Activity.
Transcribe the data that follows. Match it character for character.

Exercise inputs.
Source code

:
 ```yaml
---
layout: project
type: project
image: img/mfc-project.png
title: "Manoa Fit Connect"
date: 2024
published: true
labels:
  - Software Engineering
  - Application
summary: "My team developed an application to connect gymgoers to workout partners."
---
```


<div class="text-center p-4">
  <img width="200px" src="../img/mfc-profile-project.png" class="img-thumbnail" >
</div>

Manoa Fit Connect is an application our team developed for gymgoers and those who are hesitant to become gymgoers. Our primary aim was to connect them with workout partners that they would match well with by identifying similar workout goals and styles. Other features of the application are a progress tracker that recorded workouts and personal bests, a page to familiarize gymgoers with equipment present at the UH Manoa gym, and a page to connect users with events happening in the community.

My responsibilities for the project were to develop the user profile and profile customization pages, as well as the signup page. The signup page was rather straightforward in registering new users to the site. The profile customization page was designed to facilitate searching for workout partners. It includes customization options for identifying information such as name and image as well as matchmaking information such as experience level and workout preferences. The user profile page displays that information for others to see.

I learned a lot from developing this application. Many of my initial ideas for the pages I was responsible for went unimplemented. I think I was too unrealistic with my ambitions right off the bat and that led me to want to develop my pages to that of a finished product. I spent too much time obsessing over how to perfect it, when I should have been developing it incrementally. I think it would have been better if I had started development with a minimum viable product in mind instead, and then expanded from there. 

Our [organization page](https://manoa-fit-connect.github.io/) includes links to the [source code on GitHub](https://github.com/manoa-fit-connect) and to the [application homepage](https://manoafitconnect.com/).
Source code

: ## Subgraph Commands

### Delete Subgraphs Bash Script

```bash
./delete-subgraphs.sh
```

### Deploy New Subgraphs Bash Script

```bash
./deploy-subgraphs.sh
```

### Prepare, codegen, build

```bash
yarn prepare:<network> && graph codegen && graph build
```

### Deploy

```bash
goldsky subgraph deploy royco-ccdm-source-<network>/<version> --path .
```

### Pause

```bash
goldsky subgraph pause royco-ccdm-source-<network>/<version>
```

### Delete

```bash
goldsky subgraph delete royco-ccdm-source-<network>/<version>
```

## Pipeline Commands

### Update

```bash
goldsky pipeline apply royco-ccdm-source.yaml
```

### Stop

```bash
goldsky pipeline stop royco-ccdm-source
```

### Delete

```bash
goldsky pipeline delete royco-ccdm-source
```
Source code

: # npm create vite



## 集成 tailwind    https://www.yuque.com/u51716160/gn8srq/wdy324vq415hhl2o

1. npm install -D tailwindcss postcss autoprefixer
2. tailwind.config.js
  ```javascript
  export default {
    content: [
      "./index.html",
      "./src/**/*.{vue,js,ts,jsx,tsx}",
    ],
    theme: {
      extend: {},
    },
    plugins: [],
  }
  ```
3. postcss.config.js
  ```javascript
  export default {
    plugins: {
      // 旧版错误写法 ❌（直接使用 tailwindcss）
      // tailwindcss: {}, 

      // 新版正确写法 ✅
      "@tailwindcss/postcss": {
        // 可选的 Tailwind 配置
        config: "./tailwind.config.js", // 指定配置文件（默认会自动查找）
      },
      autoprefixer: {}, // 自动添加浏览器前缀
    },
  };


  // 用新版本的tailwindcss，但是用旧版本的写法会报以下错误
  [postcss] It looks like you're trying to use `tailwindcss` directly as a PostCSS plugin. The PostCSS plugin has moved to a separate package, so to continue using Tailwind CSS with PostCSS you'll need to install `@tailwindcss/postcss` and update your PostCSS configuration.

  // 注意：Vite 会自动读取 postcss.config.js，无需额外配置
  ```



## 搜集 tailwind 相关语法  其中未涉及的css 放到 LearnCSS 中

Task solution.
Source code

:
 ```yaml
---
layout: project
type: project
image: img/mfc-project.png
title: "Manoa Fit Connect"
date: 2024
published: true
labels:
  - Software Engineering
  - Application
summary: "My team developed an application to connect gymgoers to workout partners."
---
```


<div class="text-center p-4">
  <img width="200px" src="../img/mfc-profile-project.png" class="img-thumbnail" >
</div>

Manoa Fit Connect is an application our team developed for gymgoers and those who are hesitant to become gymgoers. Our primary aim was to connect them with workout partners that they would match well with by identifying similar workout goals and styles. Other features of the application are a progress tracker that recorded workouts and personal bests, a page to familiarize gymgoers with equipment present at the UH Manoa gym, and a page to connect users with events happening in the community.

My responsibilities for the project were to develop the user profile and profile customization pages, as well as the signup page. The signup page was rather straightforward in registering new users to the site. The profile customization page was designed to facilitate searching for workout partners. It includes customization options for identifying information such as name and image as well as matchmaking information such as experience level and workout preferences. The user profile page displays that information for others to see.

I learned a lot from developing this application. Many of my initial ideas for the pages I was responsible for went unimplemented. I think I was too unrealistic with my ambitions right off the bat and that led me to want to develop my pages to that of a finished product. I spent too much time obsessing over how to perfect it, when I should have been developing it incrementally. I think it would have been better if I had started development with a minimum viable product in mind instead, and then expanded from there. 

Our [organization page](https://manoa-fit-connect.github.io/) includes links to the [source code on GitHub](https://github.com/manoa-fit-connect) and to the [application homepage](https://manoafitconnect.com/).
Source code

: ## Subgraph Commands

### Delete Subgraphs Bash Script

```bash
./delete-subgraphs.sh
```

### Deploy New Subgraphs Bash Script

```bash
./deploy-subgraphs.sh
```

### Prepare, codegen, build

```bash
yarn prepare:<network> && graph codegen && graph build
```

### Deploy

```bash
goldsky subgraph deploy royco-ccdm-source-<network>/<version> --path .
```

### Pause

```bash
goldsky subgraph pause royco-ccdm-source-<network>/<version>
```

### Delete

```bash
goldsky subgraph delete royco-ccdm-source-<network>/<version>
```

## Pipeline Commands

### Update

```bash
goldsky pipeline apply royco-ccdm-source.yaml
```

### Stop

```bash
goldsky pipeline stop royco-ccdm-source
```

### Delete

```bash
goldsky pipeline delete royco-ccdm-source
```
Source code

: # npm create vite



## 集成 tailwind    https://www.yuque.com/u51716160/gn8srq/wdy324vq415hhl2o

1. npm install -D tailwindcss postcss autoprefixer
2. tailwind.config.js
  ```javascript
  export default {
    content: [
      "./index.html",
      "./src/**/*.{vue,js,ts,jsx,tsx}",
    ],
    theme: {
      extend: {},
    },
    plugins: [],
  }
  ```
3. postcss.config.js
  ```javascript
  export default {
    plugins: {
      // 旧版错误写法 ❌（直接使用 tailwindcss）
      // tailwindcss: {}, 

      // 新版正确写法 ✅
      "@tailwindcss/postcss": {
        // 可选的 Tailwind 配置
        config: "./tailwind.config.js", // 指定配置文件（默认会自动查找）
      },
      autoprefixer: {}, // 自动添加浏览器前缀
    },
  };


  // 用新版本的tailwindcss，但是用旧版本的写法会报以下错误
  [postcss] It looks like you're trying to use `tailwindcss` directly as a PostCSS plugin. The PostCSS plugin has moved to a separate package, so to continue using Tailwind CSS with PostCSS you'll need to install `@tailwindcss/postcss` and update your PostCSS configuration.

  // 注意：Vite 会自动读取 postcss.config.js，无需额外配置
  ```



## 搜集 tailwind 相关语法  其中未涉及的css 放到 LearnCSS 中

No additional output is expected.